▸ **TASK DIRECTIONS**: Reproduce the entries verbatim; no pictures.
── DATA EXCERPTS ──
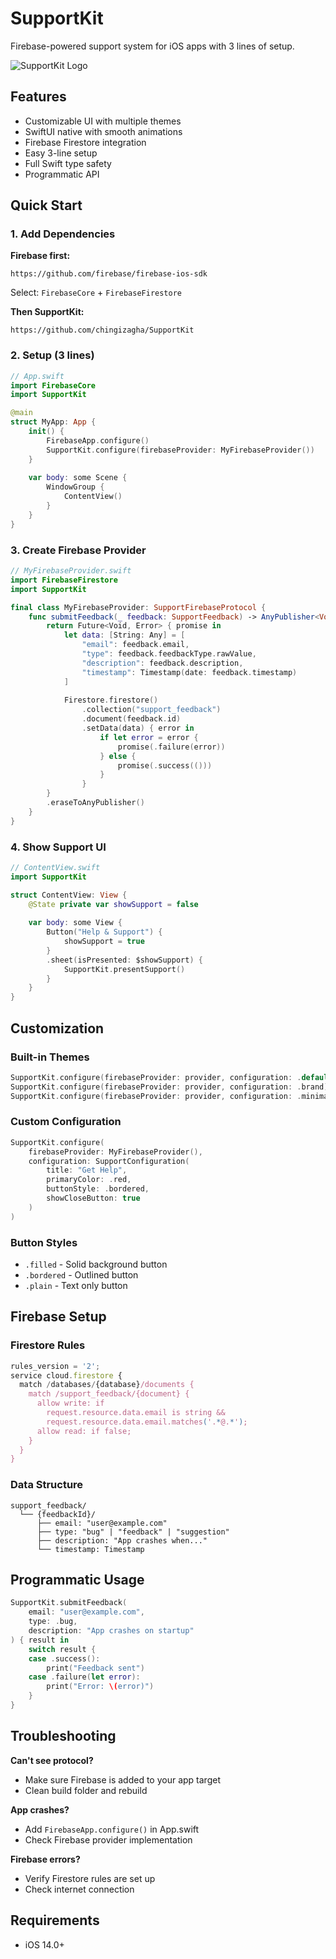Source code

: # SupportKit

Firebase-powered support system for iOS apps with 3 lines of setup.

![SupportKit Logo](Assets/preview.png)

## Features

- Customizable UI with multiple themes
- SwiftUI native with smooth animations  
- Firebase Firestore integration
- Easy 3-line setup
- Full Swift type safety
- Programmatic API

## Quick Start

### 1. Add Dependencies

**Firebase first:**
```
https://github.com/firebase/firebase-ios-sdk
```
Select: `FirebaseCore` + `FirebaseFirestore`

**Then SupportKit:**
```  
https://github.com/chingizagha/SupportKit
```

### 2. Setup (3 lines)

```swift
// App.swift
import FirebaseCore
import SupportKit

@main
struct MyApp: App {
    init() {
        FirebaseApp.configure()
        SupportKit.configure(firebaseProvider: MyFirebaseProvider())
    }
    
    var body: some Scene {
        WindowGroup {
            ContentView()
        }
    }
}
```

### 3. Create Firebase Provider

```swift
// MyFirebaseProvider.swift
import FirebaseFirestore
import SupportKit

final class MyFirebaseProvider: SupportFirebaseProtocol {
    func submitFeedback(_ feedback: SupportFeedback) -> AnyPublisher<Void, Error> {
        return Future<Void, Error> { promise in
            let data: [String: Any] = [
                "email": feedback.email,
                "type": feedback.feedbackType.rawValue,
                "description": feedback.description,
                "timestamp": Timestamp(date: feedback.timestamp)
            ]
            
            Firestore.firestore()
                .collection("support_feedback")
                .document(feedback.id)
                .setData(data) { error in
                    if let error = error {
                        promise(.failure(error))
                    } else {
                        promise(.success(()))
                    }
                }
        }
        .eraseToAnyPublisher()
    }
}
```

### 4. Show Support UI

```swift
// ContentView.swift
import SupportKit

struct ContentView: View {
    @State private var showSupport = false
    
    var body: some View {
        Button("Help & Support") {
            showSupport = true
        }
        .sheet(isPresented: $showSupport) {
            SupportKit.presentSupport()
        }
    }
}
```

## Customization

### Built-in Themes

```swift
SupportKit.configure(firebaseProvider: provider, configuration: .default)  // Blue
SupportKit.configure(firebaseProvider: provider, configuration: .brand)    // Purple  
SupportKit.configure(firebaseProvider: provider, configuration: .minimal)  // Gray
```

### Custom Configuration

```swift
SupportKit.configure(
    firebaseProvider: MyFirebaseProvider(),
    configuration: SupportConfiguration(
        title: "Get Help",
        primaryColor: .red,
        buttonStyle: .bordered,
        showCloseButton: true
    )
)
```

### Button Styles

- `.filled` - Solid background button
- `.bordered` - Outlined button
- `.plain` - Text only button

## Firebase Setup

### Firestore Rules

```javascript
rules_version = '2';
service cloud.firestore {
  match /databases/{database}/documents {
    match /support_feedback/{document} {
      allow write: if 
        request.resource.data.email is string &&
        request.resource.data.email.matches('.*@.*');
      allow read: if false;
    }
  }
}
```

### Data Structure

```
support_feedback/
  └── {feedbackId}/
      ├── email: "user@example.com"
      ├── type: "bug" | "feedback" | "suggestion"  
      ├── description: "App crashes when..."
      └── timestamp: Timestamp
```

## Programmatic Usage

```swift
SupportKit.submitFeedback(
    email: "user@example.com",
    type: .bug,
    description: "App crashes on startup"
) { result in
    switch result {
    case .success():
        print("Feedback sent")
    case .failure(let error):
        print("Error: \(error)")
    }
}
```

## Troubleshooting

**Can't see protocol?**
- Make sure Firebase is added to your app target
- Clean build folder and rebuild

**App crashes?**
- Add `FirebaseApp.configure()` in App.swift
- Check Firebase provider implementation

**Firebase errors?**
- Verify Firestore rules are set up
- Check internet connection

## Requirements

- iOS 14.0+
───
▸ **YOUR SOLUTION**:
Source code

: # SupportKit

Firebase-powered support system for iOS apps with 3 lines of setup.

![SupportKit Logo](Assets/preview.png)

## Features

- Customizable UI with multiple themes
- SwiftUI native with smooth animations  
- Firebase Firestore integration
- Easy 3-line setup
- Full Swift type safety
- Programmatic API

## Quick Start

### 1. Add Dependencies

**Firebase first:**
```
https://github.com/firebase/firebase-ios-sdk
```
Select: `FirebaseCore` + `FirebaseFirestore`

**Then SupportKit:**
```  
https://github.com/chingizagha/SupportKit
```

### 2. Setup (3 lines)

```swift
// App.swift
import FirebaseCore
import SupportKit

@main
struct MyApp: App {
    init() {
        FirebaseApp.configure()
        SupportKit.configure(firebaseProvider: MyFirebaseProvider())
    }
    
    var body: some Scene {
        WindowGroup {
            ContentView()
        }
    }
}
```

### 3. Create Firebase Provider

```swift
// MyFirebaseProvider.swift
import FirebaseFirestore
import SupportKit

final class MyFirebaseProvider: SupportFirebaseProtocol {
    func submitFeedback(_ feedback: SupportFeedback) -> AnyPublisher<Void, Error> {
        return Future<Void, Error> { promise in
            let data: [String: Any] = [
                "email": feedback.email,
                "type": feedback.feedbackType.rawValue,
                "description": feedback.description,
                "timestamp": Timestamp(date: feedback.timestamp)
            ]
            
            Firestore.firestore()
                .collection("support_feedback")
                .document(feedback.id)
                .setData(data) { error in
                    if let error = error {
                        promise(.failure(error))
                    } else {
                        promise(.success(()))
                    }
                }
        }
        .eraseToAnyPublisher()
    }
}
```

### 4. Show Support UI

```swift
// ContentView.swift
import SupportKit

struct ContentView: View {
    @State private var showSupport = false
    
    var body: some View {
        Button("Help & Support") {
            showSupport = true
        }
        .sheet(isPresented: $showSupport) {
            SupportKit.presentSupport()
        }
    }
}
```

## Customization

### Built-in Themes

```swift
SupportKit.configure(firebaseProvider: provider, configuration: .default)  // Blue
SupportKit.configure(firebaseProvider: provider, configuration: .brand)    // Purple  
SupportKit.configure(firebaseProvider: provider, configuration: .minimal)  // Gray
```

### Custom Configuration

```swift
SupportKit.configure(
    firebaseProvider: MyFirebaseProvider(),
    configuration: SupportConfiguration(
        title: "Get Help",
        primaryColor: .red,
        buttonStyle: .bordered,
        showCloseButton: true
    )
)
```

### Button Styles

- `.filled` - Solid background button
- `.bordered` - Outlined button
- `.plain` - Text only button

## Firebase Setup

### Firestore Rules

```javascript
rules_version = '2';
service cloud.firestore {
  match /databases/{database}/documents {
    match /support_feedback/{document} {
      allow write: if 
        request.resource.data.email is string &&
        request.resource.data.email.matches('.*@.*');
      allow read: if false;
    }
  }
}
```

### Data Structure

```
support_feedback/
  └── {feedbackId}/
      ├── email: "user@example.com"
      ├── type: "bug" | "feedback" | "suggestion"  
      ├── description: "App crashes when..."
      └── timestamp: Timestamp
```

## Programmatic Usage

```swift
SupportKit.submitFeedback(
    email: "user@example.com",
    type: .bug,
    description: "App crashes on startup"
) { result in
    switch result {
    case .success():
        print("Feedback sent")
    case .failure(let error):
        print("Error: \(error)")
    }
}
```

## Troubleshooting

**Can't see protocol?**
- Make sure Firebase is added to your app target
- Clean build folder and rebuild

**App crashes?**
- Add `FirebaseApp.configure()` in App.swift
- Check Firebase provider implementation

**Firebase errors?**
- Verify Firestore rules are set up
- Check internet connection

## Requirements

- iOS 14.0+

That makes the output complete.